Plaintiff has no liberty interest in either her housing placement or in her security classification. Montanye v. Haymes, 427 U.S. 236, 242 (1976). The Court of Appeals for the Sixth Circuit has stated on several occasions that “administrative segregations have repeatedly been held not to involve an ‘atypical and significant' hardship implicating a protected liberty interest without regard to duration.” Jones v. Baker, 155 F.3d 810, 812 (6th Cir. 1998) (citations omitted); Mackey v. Dyke, 111 F.3d 460, 463 (6th Cir. 1997) (finding that an inmate “could not after Sandin, argue that placement in administrative segregation is an ‘atypical and significant hardship'”); Rimmer-Bey v. Brown, 62 F.3d 789, 791 (6th Cir. 1995) (finding that mere “placement in administrative segregation was not an atypical and significant hardship, as intended by Sandin”).
Indeed, when administrative segregation is considered atypical and significant, it is only in “extreme circumstances,” Joseph v. Curtin, 410 Fed.Appx. 865, 868 (6th Cir. 2010) (citing Harden-Bey v. Rutter, 524 F.3d 789, 796 (6th Cir. 2008)), such as a “prolonged or indefinite” period in restrictive conditions, Bishawi v. Ne. Ohio Corr. Ctr., 628 Fed.Appx. 339, 344 (6th Cir. 2014) (citing Wilkinson, 545 U.S. at 224). Here, Plaintiff maintains that she was placed on administrative segregation on May 4, 2023, and she presumably filed the instant lawsuit when she signed it on May 25, 2023 [See Doc. 1 at 3, 5]. Plaintiff was transferred from the Sevier County Jail shortly after signing her Complaint [See Doc. 2-1; Doc. 4 at 1-2]. An approximate three-week stay in segregation is insufficient to establish a cognizable due process claim. See, e.g., Bishawi, 628 Fed.Appx. at 344 (holding sixty-nine days in administrative segregation did not constitute a due process violation); Joseph, 410 Fed.Appx. at 868 (holding sixty-one days in segregation is not atypical and significant).

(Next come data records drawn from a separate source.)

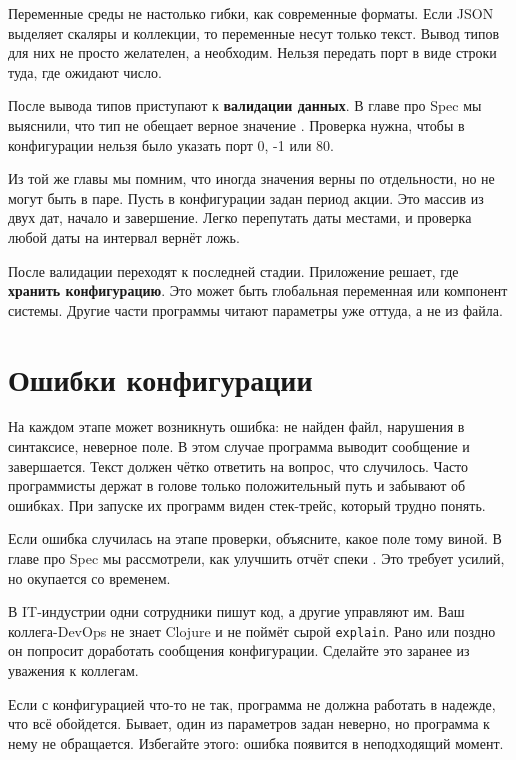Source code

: Переменные среды не настолько гибки, как современные форматы. Если JSON выделяет
скаляры и коллекции, то переменные несут только текст. Вывод типов для них не
просто желателен, а необходим. Нельзя передать порт в виде строки туда, где
ожидают число.


После вывода типов приступают к \textbf{валидации данных}. В главе про Spec мы
выяснили, что тип не обещает верное значение .
Проверка нужна, чтобы в конфигурации нельзя было указать порт 0, -1 или 80.

Из той же главы мы помним, что иногда значения верны по отдельности, но не могут
быть в паре. Пусть в конфигурации задан период акции. Это массив из двух дат,
начало и завершение. Легко перепутать даты местами, и проверка любой даты
на интервал вернёт ложь.

После валидации переходят к последней стадии. Приложение решает, где
\textbf{хранить конфигурацию}. Это может быть глобальная переменная или
компонент системы. Другие части программы читают параметры уже оттуда, а не из
файла.

\section{Ошибки конфигурации}


На каждом этапе может возникнуть ошибка: не найден файл, нарушения в синтаксисе,
неверное поле. В этом случае программа выводит сообщение и завершается.
Текст должен чётко ответить на вопрос, что случилось. Часто программисты
держат в голове только положительный путь и забывают об ошибках. При запуске
их программ виден стек-трейс, который трудно понять.

Если ошибка случилась на этапе проверки, объясните, какое поле тому виной. В
главе про Spec мы рассмотрели, как улучшить отчёт спеки .
Это требует усилий, но окупается со временем.


В IT-индустрии одни сотрудники пишут код, а другие управляют им. Ваш
коллега-DevOps не знает Clojure и не поймёт сырой \verb|explain|. Рано или
поздно он попросит доработать сообщения конфигурации. Сделайте это заранее из
уважения к коллегам.

Если с конфигурацией что-то не так, программа не должна работать в надежде, что
всё обойдется. Бывает, один из параметров задан неверно, но программа к нему не
обращается. Избегайте этого: ошибка появится в неподходящий момент.

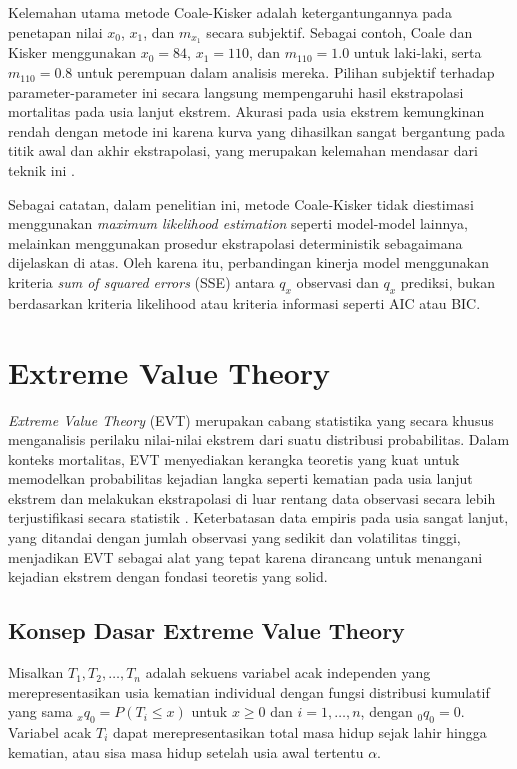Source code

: Kelemahan utama metode Coale-Kisker adalah ketergantungannya pada penetapan nilai $x_0$, $x_1$, dan $m_{x_1}$ secara subjektif. Sebagai contoh, Coale dan Kisker menggunakan $x_0 = 84$, $x_1 = 110$, dan $m_{110} = 1.0$ untuk laki-laki, serta $m_{110} = 0.8$ untuk perempuan dalam analisis mereka. Pilihan subjektif terhadap parameter-parameter ini secara langsung mempengaruhi hasil ekstrapolasi mortalitas pada usia lanjut ekstrem. Akurasi pada usia ekstrem kemungkinan rendah dengan metode ini karena kurva yang dihasilkan sangat bergantung pada titik awal dan akhir ekstrapolasi, yang merupakan kelemahan mendasar dari teknik ini \citep{huang2020modelling}.

Sebagai catatan, dalam penelitian ini, metode Coale-Kisker tidak diestimasi menggunakan \textit{maximum likelihood estimation} seperti model-model lainnya, melainkan menggunakan prosedur ekstrapolasi deterministik sebagaimana dijelaskan di atas. Oleh karena itu, perbandingan kinerja model menggunakan kriteria \textit{sum of squared errors} (SSE) antara $q_x$ observasi dan $q_x$ prediksi, bukan berdasarkan kriteria likelihood atau kriteria informasi seperti AIC atau BIC.

\section{Extreme Value Theory}

\textit{Extreme Value Theory} (EVT) merupakan cabang statistika yang secara khusus menganalisis perilaku nilai-nilai ekstrem dari suatu distribusi probabilitas. Dalam konteks mortalitas, EVT menyediakan kerangka teoretis yang kuat untuk memodelkan probabilitas kejadian langka seperti kematian pada usia lanjut ekstrem dan melakukan ekstrapolasi di luar rentang data observasi secara lebih terjustifikasi secara statistik \citep{coles2001introduction, gbari2017extreme}. Keterbatasan data empiris pada usia sangat lanjut, yang ditandai dengan jumlah observasi yang sedikit dan volatilitas tinggi, menjadikan EVT sebagai alat yang tepat karena dirancang untuk menangani kejadian ekstrem dengan fondasi teoretis yang solid.

\subsection{Konsep Dasar Extreme Value Theory}

Misalkan $T_1, T_2, \ldots, T_n$ adalah sekuens variabel acak independen yang merepresentasikan usia kematian individual dengan fungsi distribusi kumulatif yang sama $_xq_0 = P(T_i \leq x)$ untuk $x \geq 0$ dan $i = 1, \ldots, n$, dengan $_0q_0 = 0$. Variabel acak $T_i$ dapat merepresentasikan total masa hidup sejak lahir hingga kematian, atau sisa masa hidup setelah usia awal tertentu $\alpha$.

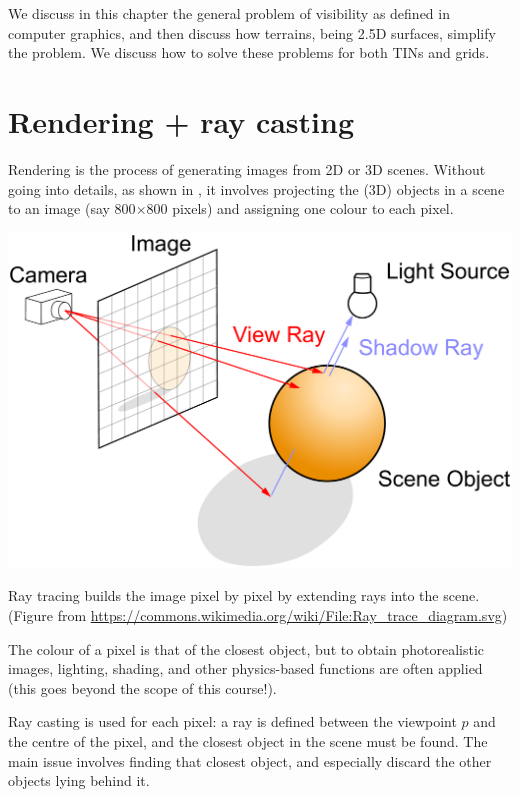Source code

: %

We discuss in this chapter the general problem of visibility as defined in computer graphics, and then discuss how terrains, being 2.5D surfaces, simplify the problem.
We discuss how to solve these problems for both TINs and grids.


%
\section{Rendering + ray casting}

Rendering is the process of generating images from 2D or 3D scenes.
Without going into details, as shown in , it involves projecting the (3D) objects in a scene to an image (say 800$\times$800 pixels) and assigning one colour to each pixel.
\begin{marginfigure}
  \centering
  \includegraphics[width=\linewidth]{figs/Ray_trace_diagram.pdf}
  \caption{Ray tracing builds the image pixel by pixel by extending rays into the scene. (Figure from \url{https://commons.wikimedia.org/wiki/File:Ray_trace_diagram.svg})}%
\end{marginfigure}
The colour of a pixel is that of the closest object, but to obtain photorealistic images, lighting, shading, and other physics-based functions are often applied (this goes beyond the scope of this course!).

Ray casting is used for each pixel: a ray is defined between the viewpoint $p$ and the centre of the pixel, and the closest object in the scene must be found.
The main issue involves finding that closest object, and especially discard the other objects lying behind it.

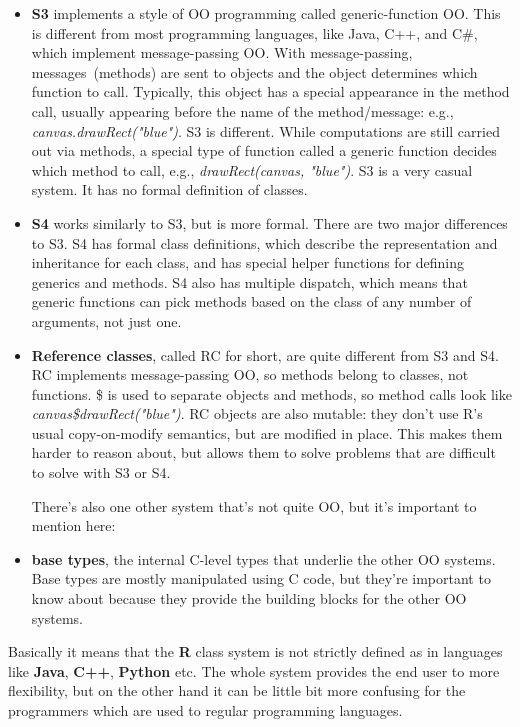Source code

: \documentclass[thesis=M,english]{FITthesis}[2018/10/20]
\begin{document}
\begin{itemize}
\item \textbf{S3} implements a style of OO programming called generic-function OO. This is different from most programming languages, like Java, C++, and C{\#}, which implement message-passing OO. With message-passing, messages~(methods) are sent to objects and the object determines which function to call. Typically, this object has a special appearance in the method call, usually appearing before the name of the method/message: e.g., \textit{canvas.drawRect("blue")}. S3 is different. While computations are still carried out via methods, a special type of function called a generic function decides which method to call, e.g., \textit{drawRect(canvas, "blue")}. S3 is a very casual system. It has no formal definition of classes.

\item \textbf{S4} works similarly to S3, but is more formal. There are two major differences to S3. S4 has formal class definitions, which describe the representation and inheritance for each class, and has special helper functions for defining generics and methods. S4 also has multiple dispatch, which means that generic functions can pick methods based on the class of any number of arguments, not just one.

\item \textbf{Reference classes}, called RC for short, are quite different from S3 and S4. RC implements message-passing OO, so methods belong to classes, not functions. {\$} is used to separate objects and methods, so method calls look like \textit{canvas{\$}drawRect("blue")}. RC objects are also mutable: they don't use R's usual copy-on-modify semantics, but are modified in place. This makes them harder to reason about, but allows them to solve problems that are difficult to solve with S3 or S4.


There's also one other system that's not quite OO, but it's important to mention here:


\item \textbf{base types}, the internal C-level types that underlie the other OO systems. Base types are mostly manipulated using C code, but they're important to know about because they provide the building blocks for the other OO systems.
\end{itemize}

Basically it means that the \textbf{R} class system is not strictly defined as in languages like \textbf{Java}, \textbf{C++}, \textbf{Python} etc. The whole system provides the end user to more flexibility, but on the other hand it can be little bit more confusing for the programmers which are used to regular programming languages.
\end{document}
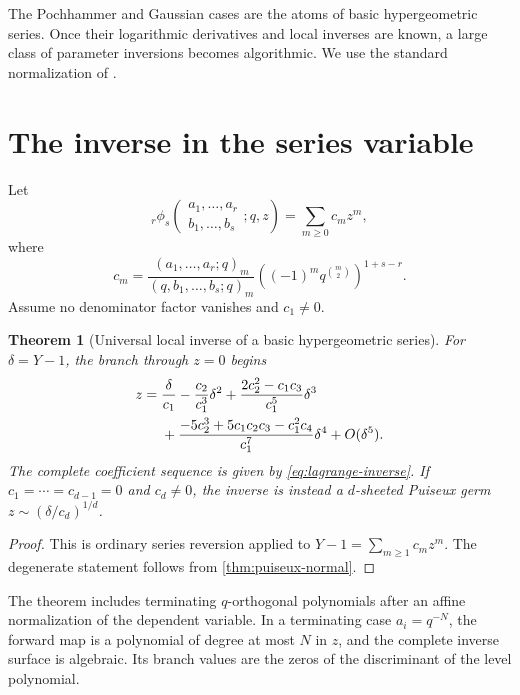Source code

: \documentclass[11pt,a4paper,oneside,openany]{book}
\newtheorem{theorem}{Theorem}[chapter]
\theoremstyle{definition}
\theoremstyle{remark}
\begin{document}
The Pochhammer and Gaussian cases are the atoms of basic hypergeometric
series.  Once their logarithmic derivatives and local inverses are known, a
large class of parameter inversions becomes algorithmic.  We use the standard
normalization of \cite{GasperRahman,AndrewsAskeyRoy}.

\section{The inverse in the series variable}

Let
\begin{equation}\label{eq:rphis-definition}
 {}_r\phi_s\!\left(
 \begin{matrix}a_1,\ldots,a_r\\ b_1,\ldots,b_s\end{matrix};q,z\right)
 =\sum_{m\ge0}c_m z^m,
\end{equation}
where
\begin{equation}\label{eq:rphis-coefficients}
 c_m=
 \frac{(a_1,\ldots,a_r;q)_m}
      {(q,b_1,\ldots,b_s;q)_m}
 \left((-1)^m q^{\binom m2}\right)^{1+s-r}.
\end{equation}
Assume no denominator factor vanishes and \(c_1\ne0\).

\begin{theorem}[Universal local inverse of a basic hypergeometric series]
\label{thm:rphis-z-inverse}
For \(\delta=Y-1\), the branch through \(z=0\) begins
\begin{align}
 z={}&\frac{\delta}{c_1}
 -\frac{c_2}{c_1^3}\delta^2
 +\frac{2c_2^2-c_1c_3}{c_1^5}\delta^3 \notag\\
 &+\frac{-5c_2^3+5c_1c_2c_3-c_1^2c_4}{c_1^7}\delta^4
 +O(\delta^5).
 \label{eq:rphis-z-inverse}
\end{align}
The complete coefficient sequence is given by \eqref{eq:lagrange-inverse}.
If \(c_1=\cdots=c_{d-1}=0\) and \(c_d\ne0\), the inverse is instead a
\(d\)-sheeted Puiseux germ \(z\sim(\delta/c_d)^{1/d}\).
\end{theorem}

\begin{proof}
This is ordinary series reversion applied to \(Y-1=\sum_{m\ge1}c_mz^m\).
The degenerate statement follows from \cref{thm:puiseux-normal}.
\end{proof}

The theorem includes terminating \(q\)-orthogonal polynomials after an
affine normalization of the dependent variable.  In a terminating case
\(a_i=q^{-N}\), the forward map is a polynomial of degree at most \(N\) in
\(z\), and the complete inverse surface is algebraic.  Its branch values are
the zeros of the discriminant of the level polynomial.
\end{document}
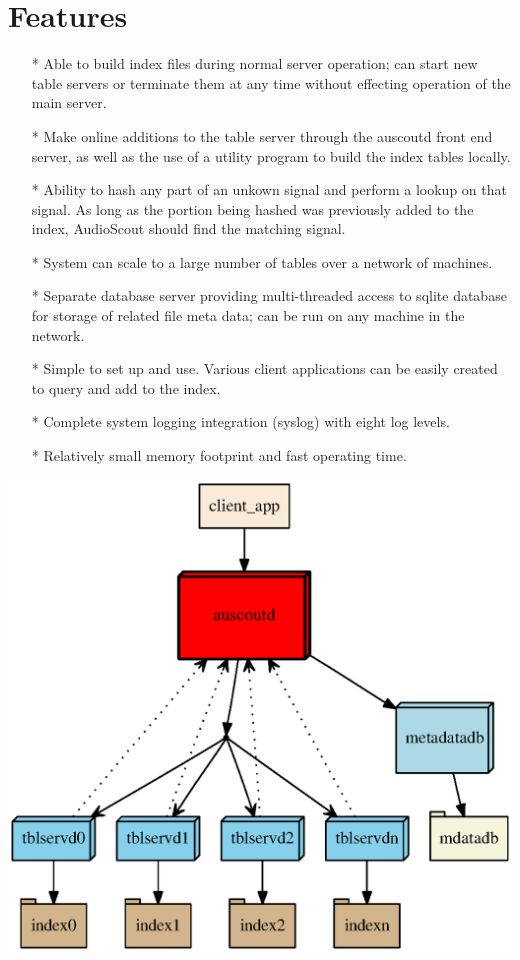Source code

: \documentclass[11pt, a4paper]{article}
\begin{document}
\section{Features}
\flushleft
\begin{itemize}
\item[*] Able to build index files during normal server operation; can start new 
table servers or terminate them at any time without effecting operation of the main server.
\item[*] Make online additions to the table server through the auscoutd front end server, as well
as the use of a utility program to build the index tables locally.
\item[*] Ability to hash any part of an unkown signal and perform a lookup on that signal. As
long as the portion being hashed was previously added to the index, AudioScout should find
the matching signal.   
\item[*] System can scale to a large number of tables over a network  of machines.
\item[*] Separate database server providing multi-threaded access to sqlite database 
for storage of related file meta data; can be run on any machine in the network.
\item[*] Simple to set up and use.  Various client applications can be easily created to query 
and add to the index. 
\item[*] Complete system logging integration (syslog) with eight log levels.
\item[*] Relatively small memory footprint and fast operating time.
\end{itemize}

\includegraphics{audioscout.eps}
\newpage
\end{document}
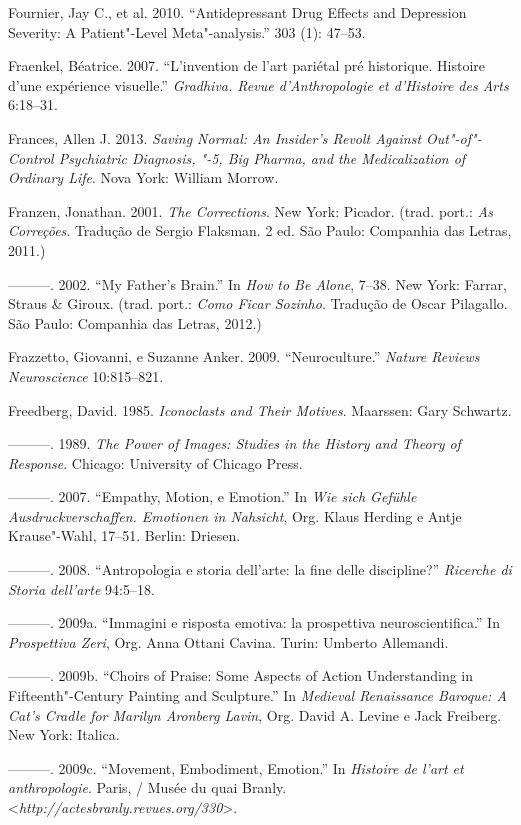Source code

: Fournier, Jay C., et al. 2010. ``Antidepressant Drug Effects and
Depression Severity: A Patient"-Level Meta"-analysis.'' \emph{} 303
(1): 47--53.

Fraenkel, Béatrice. 2007. ``L'invention de l'art pariétal pré
historique. Histoire d'une expérience visuelle.'' \emph{Gradhiva. Revue
d'Anthropologie et d'Histoire des Arts} 6:18--31.

Frances, Allen J. 2013. \emph{Saving Normal: An Insider's Revolt Against
Out"-of"-Control Psychiatric Diagnosis, "-5, Big Pharma, and the
Medicalization of Ordinary Life}. Nova York: William Morrow.

Franzen, Jonathan. 2001. \emph{The Corrections}. New York: Picador.
(trad. port.: \emph{As Correções}. Tradução de Sergio Flaksman. 2 ed.
São Paulo: Companhia das Letras, 2011.)

---------. 2002. ``My Father's Brain.'' In \emph{How to Be Alone},
7--38. New York: Farrar, Straus \& Giroux. (trad. port.: \emph{Como
Ficar Sozinho}. Tradução de Oscar Pilagallo. São Paulo: Companhia das
Letras, 2012.)

Frazzetto, Giovanni, e Suzanne Anker. 2009. ``Neuroculture.''
\emph{Nature Reviews Neuroscience} 10:815--821.

Freedberg, David. 1985. \emph{Iconoclasts and Their Motives}. Maarssen:
Gary Schwartz.

---------. 1989. \emph{The Power of Images: Studies in the History and
Theory of Response}. Chicago: University of Chicago Press.

---------. 2007. ``Empathy, Motion, e Emotion.'' In \emph{Wie sich
Gefühle Ausdruckverschaffen. Emotionen in Nahsicht}, Org. Klaus Herding
e Antje Krause"-Wahl, 17--51. Berlin: Driesen.

---------. 2008. ``Antropologia e storia dell'arte: la fine delle
discipline?'' \emph{Ricerche di Storia dell'arte} 94:5--18.

---------. 2009a. ``Immagini e risposta emotiva: la prospettiva
neuroscientifica.'' In \emph{Prospettiva Zeri}, Org. Anna Ottani Cavina.
Turin: Umberto Allemandi.

---------. 2009b. ``Choirs of Praise: Some Aspects of Action
Understanding in Fifteenth"-Century Painting and Sculpture.'' In
\emph{Medieval Renaissance Baroque: A Cat's Cradle for Marilyn Aronberg
Lavin}, Org. David A. Levine e Jack Freiberg. New York: Italica.

---------. 2009c. ``Movement, Embodiment, Emotion.'' In \emph{Histoire
de l'art et anthropologie}. Paris,  / Musée du quai Branly.
\textless{}\emph{http://actesbranly.revues.org/330}\textgreater{}.

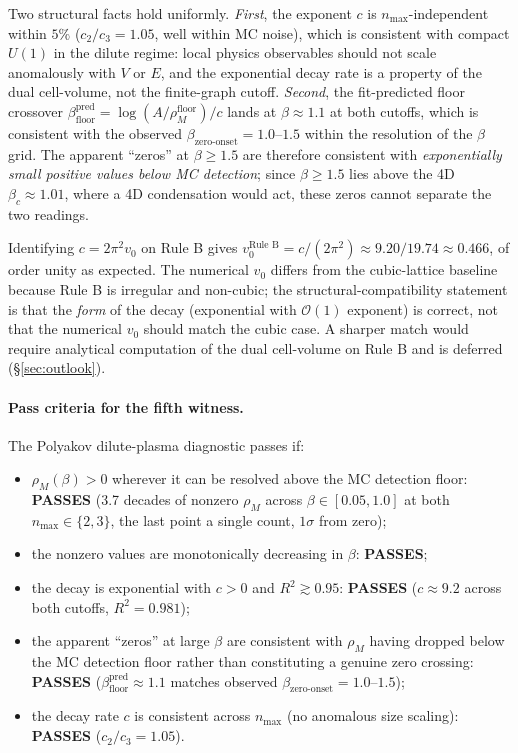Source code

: \documentclass[11pt]{article}
\begin{document}
Two structural facts hold uniformly. \emph{First}, the exponent $c$ is
$n_\text{max}$-independent within $5\%$ ($c_2/c_3=1.05$, well within MC noise),
which is consistent with compact $U(1)$ in the dilute regime: local
physics observables should not scale anomalously with $V$ or $E$, and the
exponential decay rate is a property of the dual cell-volume, not the
finite-graph cutoff. \emph{Second}, the fit-predicted floor crossover
$\beta_\text{floor}^\text{pred}=\log(A/\rho_M^\text{floor})/c$ lands at
$\beta\approx 1.1$ at both cutoffs, which is consistent with the observed
$\beta_\text{zero-onset}=1.0$--$1.5$ within the resolution of the $\beta$
grid. The apparent ``zeros'' at $\beta\ge 1.5$ are therefore
consistent with \emph{exponentially small positive values below MC
detection}; since $\beta\ge 1.5$ lies above the 4D $\beta_c\approx 1.01$,
where a 4D condensation would act, these zeros cannot separate the two
readings.

Identifying $c=2\pi^2 v_0$ on Rule B gives
$v_0^\text{Rule B}=c/(2\pi^2)\approx 9.20/19.74\approx 0.466$, of order unity
as expected. The numerical $v_0$ differs from the cubic-lattice baseline
because Rule B is irregular and non-cubic; the structural-compatibility
statement is that the \emph{form} of the decay (exponential with $\mathcal{O}(1)$
exponent) is correct, not that the numerical $v_0$ should match the cubic
case. A sharper match would require analytical computation of the dual
cell-volume on Rule B and is deferred (\S\ref{sec:outlook}).

\paragraph{Pass criteria for the fifth witness.} The Polyakov dilute-plasma
diagnostic passes if:
\begin{itemize}
\item[(a)] $\rho_M(\beta)>0$ wherever it can be resolved above the MC
detection floor: \textbf{PASSES} (3.7 decades of nonzero $\rho_M$ across
$\beta\in[0.05,1.0]$ at both $n_\text{max}\in\{2,3\}$, the last point a
single count, $1\sigma$ from zero);
\item[(b)] the nonzero values are monotonically decreasing in $\beta$:
\textbf{PASSES};
\item[(c)] the decay is exponential with $c>0$ and $R^2\gtrsim 0.95$:
\textbf{PASSES} ($c\approx 9.2$ across both cutoffs, $R^2=0.981$);
\item[(d)] the apparent ``zeros'' at large $\beta$ are consistent with $\rho_M$
having dropped below the MC detection floor rather than constituting a
genuine zero crossing: \textbf{PASSES} ($\beta_\text{floor}^\text{pred}\approx 1.1$
matches observed $\beta_\text{zero-onset}=1.0$--$1.5$);
\item[(e)] the decay rate $c$ is consistent across $n_\text{max}$ (no
anomalous size scaling): \textbf{PASSES} ($c_2/c_3=1.05$).
\end{itemize}
\end{document}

A prisoner's petition is deemed “filed” when it is submitted to prison officials for mailing. See Houston v. Lack, 487 U.S. 266, 273 (1988) (holding pro se prisoner's notice of appeal filed at moment of delivery to prison authorities for forwarding to district court); Cook v. Stegall, 295 F.3d 517, 521 (6th Cir. 2002) (holding federal habeas corpus petition is deemed filed when handed to prison authorities for mailing). Under Sixth Circuit precedent, the date Petitioner signed the document is typically deemed the date of handing it to the prison authorities for mailing. Brand v. Motley, 526 F.3d 921, 925 (6th Cir. 2008) (citations omitted).
Additionally, Plaintiff's claim that she was placed in administrative segregation based on false allegations fails to implicate Plaintiff's constitutional rights because inmates possess no right to be free from charges or convictions of prison disciplinary offenses. Wolff v. McDonnell, 418 U.S. 539, 564-71 (1974). This is true even if the charge later turns out to be unfounded. Person v. Campbell, No. 98-5638, 1999 WL 454819, at *1 (6th Cir. June 21, 1999) (table) (“[T]he filing of false disciplinary charges against an inmate does not constitute a constitutional violation redressable under § 1983.”) (citing Riley v. Church, Nos. 95-1192, 95-1193, 1996 WL 145846 (6th Cir. Mar. 29, 1996)). Here, Plaintiff does not even allege that she received any disciplinary charges based on the allegedly false fabrications against her, but rather, only that she was placed into administrative segregation. Therefore, Plaintiff's allegation that fabricated allegations were used to place her in administrative segregation fails to state a viable due process claim.
Accordingly, the Court will DISMISS any due process claim based on Plaintiff's confinement in administrative segregation.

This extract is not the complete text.